§ **ASSIGNMENT**
Copy nothing past the line containing "A blazing fast, real-time, system-wide". Transcribe every line of the listing below up to and including it, from the first, except pictures.

┌─ INPUT DATA

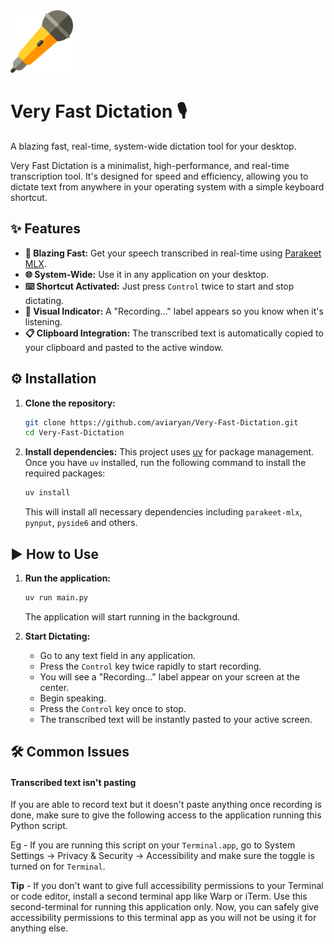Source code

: <img src="images/icon.png" alt="logo" width="100"/>

# Very Fast Dictation 🎙️

A blazing fast, real-time, system-wide dictation tool for your desktop.

Very Fast Dictation is a minimalist, high-performance, and real-time transcription tool. It's designed for speed and efficiency, allowing you to dictate text from anywhere in your operating system with a simple keyboard shortcut.

## ✨ Features

-   **🚀 Blazing Fast:** Get your speech transcribed in real-time using [Parakeet MLX](https://github.com/senstella/parakeet-mlx).
-   **🌐 System-Wide:** Use it in any application on your desktop.
-   **⌨️ Shortcut Activated:** Just press `Control` twice to start and stop dictating.
-   **🚦 Visual Indicator:** A "Recording..." label appears so you know when it's listening.
-   **📋 Clipboard Integration:** The transcribed text is automatically copied to your clipboard and pasted to the active window.

## ⚙️ Installation

1.  **Clone the repository:**
    ```sh
    git clone https://github.com/aviaryan/Very-Fast-Dictation.git
    cd Very-Fast-Dictation
    ```

2.  **Install dependencies:**
    This project uses [uv](https://github.com/astral-sh/uv) for package management. Once you have `uv` installed, run the following command to install the required packages:

    ```sh
    uv install
    ```
    This will install all necessary dependencies including `parakeet-mlx`, `pynput`, `pyside6` and others.

## ▶️ How to Use

1.  **Run the application:**
    ```sh
    uv run main.py
    ```
    The application will start running in the background.

2.  **Start Dictating:**
    -   Go to any text field in any application.
    -   Press the `Control` key twice rapidly to start recording.
    -   You will see a "Recording..." label appear on your screen at the center.
    -   Begin speaking.
    -   Press the `Control` key once to stop.
    -   The transcribed text will be instantly pasted to your active screen.

## 🛠️ Common Issues

#### Transcribed text isn't pasting

If you are able to record text but it doesn't paste anything once recording is done, make sure to give the following access to the application running this Python script.

Eg - If you are running this script on your `Terminal.app`, go to System Settings -> Privacy & Security -> Accessibility and make sure the toggle is turned on for `Terminal`.

**Tip** - If you don't want to give full accessibility permissions to your Terminal or code editor, install a second terminal app like Warp or iTerm. Use this second-terminal for running this application only. Now, you can safely give accessibility permissions to this terminal app as you will not be using it for anything else.
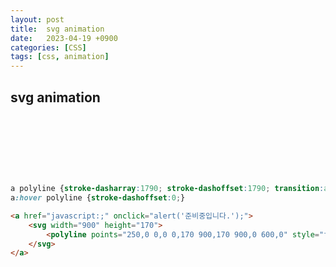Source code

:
 ```yaml
---
layout: post
title:  svg animation
date:   2023-04-19 +0900
categories: [CSS] 
tags: [css, animation]
---
```


## svg animation

<style>
    a {width:900px; height:170px;}
    a polyline {stroke-dasharray:1790; stroke-dashoffset:1790; transition:all .5s;}
    a:hover polyline {stroke-dashoffset:0;}
</style>
<a href="javascript:;" onclick="alert('준비중입니다.');">
    <svg width="900" height="170">  
        <polyline points="250,0 0,0 0,170 900,170 900,0 600,0" style="fill:transparent;stroke:#93ebe6;stroke-width:20" />
    </svg>
</a>

```css
a polyline {stroke-dasharray:1790; stroke-dashoffset:1790; transition:all .5s;}
a:hover polyline {stroke-dashoffset:0;}
```

```html
<a href="javascript:;" onclick="alert('준비중입니다.');">
    <svg width="900" height="170">  
        <polyline points="250,0 0,0 0,170 900,170 900,0 600,0" style="fill:transparent;stroke:#93ebe6;stroke-width:20" />
    </svg>
</a>
```





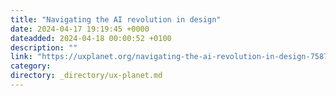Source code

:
 ```yaml
---
title: "Navigating the AI revolution in design"
date: 2024-04-17 19:19:45 +0000
dateadded: 2024-04-18 00:00:52 +0100
description: ""
link: "https://uxplanet.org/navigating-the-ai-revolution-in-design-75872c1c799a?source=rss----819cc2aaeee0---4"
category:
directory: _directory/ux-planet.md
---
```


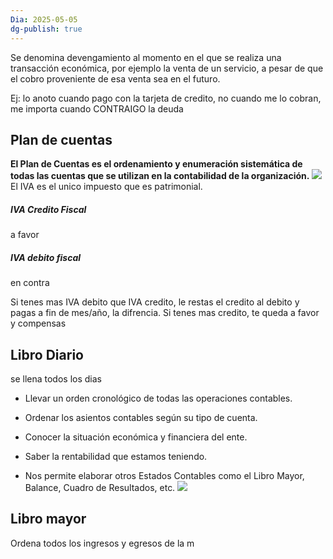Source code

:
 ```yaml
---
Dia: 2025-05-05
dg-publish: true
---
```

Se denomina devengamiento al momento en el que se realiza una transacción económica, por ejemplo la venta de un servicio, a pesar de que el cobro proveniente de esa venta sea en el futuro.

Ej: lo anoto cuando pago con la tarjeta de credito, no cuando me lo cobran, me importa cuando CONTRAIGO la deuda


## Plan de cuentas 
**El Plan de Cuentas es el ordenamiento y enumeración sistemática de todas las cuentas que se utilizan en la contabilidad de la organización.**
**![](https://lh7-rt.googleusercontent.com/slidesz/AGV_vUcC3Xy_DmU6J-z4E44ng60hqgiAr67FJnhx76Zoi__Q8P8rSEvAYcX9UcFahL8nPIXxsk9IM-Md1qN3aOGzZPK6Uikj4KfpuPxMWc11slupE9RHF4bFMn8fQe5Mldtz-Wpr2AWKgA=s2048?key=27-GChK4NeZTL2IogdJ5VEwi)**
El IVA es el unico impuesto que es patrimonial.

##### IVA Credito Fiscal 
a favor
##### IVA debito fiscal
en contra

Si tenes mas IVA debito que IVA credito, le restas el credito al debito y pagas a fin de mes/año, la difrencia.
Si tenes mas credito, te queda a favor y compensas


## Libro Diario
se llena todos los dias

- Llevar un orden cronológico de todas las operaciones contables.

- Ordenar los asientos contables según su tipo de cuenta.

- Conocer la situación económica y financiera del ente.

- Saber la rentabilidad que estamos teniendo.

- Nos permite elaborar otros Estados Contables como el Libro Mayor, Balance, Cuadro de Resultados, etc.
**![](https://lh7-rt.googleusercontent.com/slidesz/AGV_vUegsHIarL35osEpliXhsPU35WUmOQHfSeEs7xOjY2G5Mj8Cw9XGBkfeNOyZHtDxMzmVylfIwjmI97Pv299IjJO4ef6lSooBhzhwYNzoDHric3soOJjUJKGJIvpNQQJbQIdixG6vbQ=s2048?key=27-GChK4NeZTL2IogdJ5VEwi)**


## Libro mayor 
Ordena todos los ingresos y egresos de la m
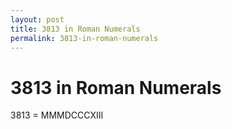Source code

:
 ```yaml
---
layout: post
title: 3813 in Roman Numerals
permalink: 3813-in-roman-numerals
---
```


# 3813 in Roman Numerals

3813 = MMMDCCCXIII
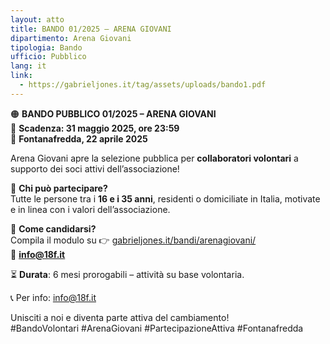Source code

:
 ```yaml
---
layout: atto
title: BANDO 01/2025 – ARENA GIOVANI
dipartimento: Arena Giovani
tipologia: Bando
ufficio: Pubblico
lang: it
link:
  - https://gabrieljones.it/tag/assets/uploads/bando1.pdf
---
```

🟠 **BANDO PUBBLICO 01/2025 – ARENA GIOVANI**  
📅 **Scadenza: 31 maggio 2025, ore 23:59**  
📍 **Fontanafredda, 22 aprile 2025**

Arena Giovani apre la selezione pubblica per **collaboratori volontari** a supporto dei soci attivi dell’associazione!

👥 **Chi può partecipare?**  
Tutte le persone tra i **16 e i 35 anni**, residenti o domiciliate in Italia, motivate e in linea con i valori dell’associazione.

📌 **Come candidarsi?**  
Compila il modulo su 👉 [gabrieljones.it/bandi/arenagiovani/](https://gabrieljones.it/bandi/arenagiovani/)  
📧 **info@18f.it**

⏳ **Durata**: 6 mesi prorogabili – attività su base volontaria.

📞 Per info: info@18f.it

Unisciti a noi e diventa parte attiva del cambiamento!  
#BandoVolontari #ArenaGiovani #PartecipazioneAttiva #Fontanafredda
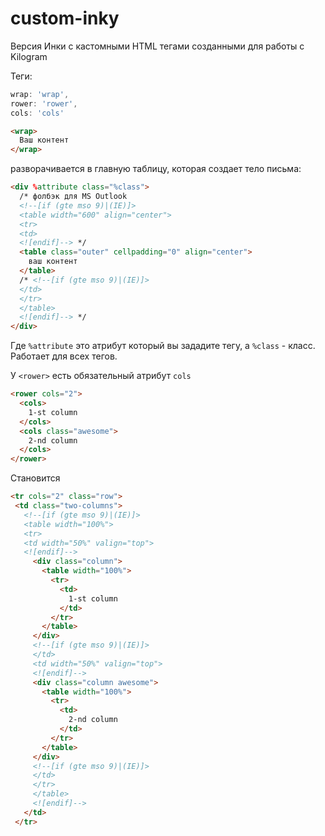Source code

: # custom-inky
Версия Инки с кастомными HTML тегами созданными 
для работы с Kilogram

Теги:
```javascript
wrap: 'wrap',
rower: 'rower',
cols: 'cols'
```

```html
<wrap>
  Ваш контент
</wrap>
```
разворачивается в главную таблицу, которая создает тело письма:
```html
<div %attribute class="%class">
  /* фолбэк для MS Outlook
  <!--[if (gte mso 9)|(IE)]>
  <table width="600" align="center">
  <tr>
  <td>
  <![endif]--> */
  <table class="outer" cellpadding="0" align="center">
    ваш контент
  </table>
  /* <!--[if (gte mso 9)|(IE)]>
  </td>
  </tr>
  </table>
  <![endif]--> */
</div>
```
Где `%attribute` это атрибут который вы зададите тегу, а `%class` - класс.
Работает для всех тегов. 

У `<rower>` есть обязательный атрибут `cols`

```html
<rower cols="2">
  <cols>
    1-st column
  </cols>
  <cols class="awesome">
    2-nd column
  </cols>
</rower>
```
 Становится 
 ```html
 <tr cols="2" class="row">
  <td class="two-columns">
    <!--[if (gte mso 9)|(IE)]>
    <table width="100%">
    <tr>
    <td width="50%" valign="top">
    <![endif]-->
      <div class="column">
        <table width="100%">
          <tr>
            <td>
              1-st column
            </td>
          </tr>
        </table>
      </div>
      <!--[if (gte mso 9)|(IE)]>
      </td>
      <td width="50%" valign="top">
      <![endif]-->
      <div class="column awesome">
        <table width="100%">
          <tr>
            <td>
              2-nd column
            </td>
          </tr>
        </table>
      </div>
      <!--[if (gte mso 9)|(IE)]>
      </td>
      </tr>
      </table>
      <![endif]-->
    </td>
  </tr>
 ```
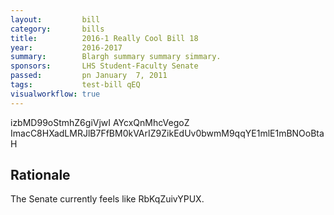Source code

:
```yaml
---
layout:         bill
category:       bills
title:          2016-1 Really Cool Bill 18
year:           2016-2017
summary:        Blargh summary summary simmary.
sponsors:       LHS Student-Faculty Senate
passed:         pn January  7, 2011
tags:           test-bill qEQ
visualworkflow: true
---
```



izbMD99oStmhZ6giVjwI AYcxQnMhcVegoZ ImacC8HXadLMRJlB7FfBM0kVArIZ9ZikEdUv0bwmM9qqYE1mlE1mBNOoBtaH 




Rationale
---------
The Senate currently feels like RbKqZuivYPUX.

└─

§ **EXERCISE SOLUTION**
Source code

: <img src="images/icon.png" alt="logo" width="100"/>

# Very Fast Dictation 🎙️

A blazing fast, real-time, system-wide dictation tool for your desktop.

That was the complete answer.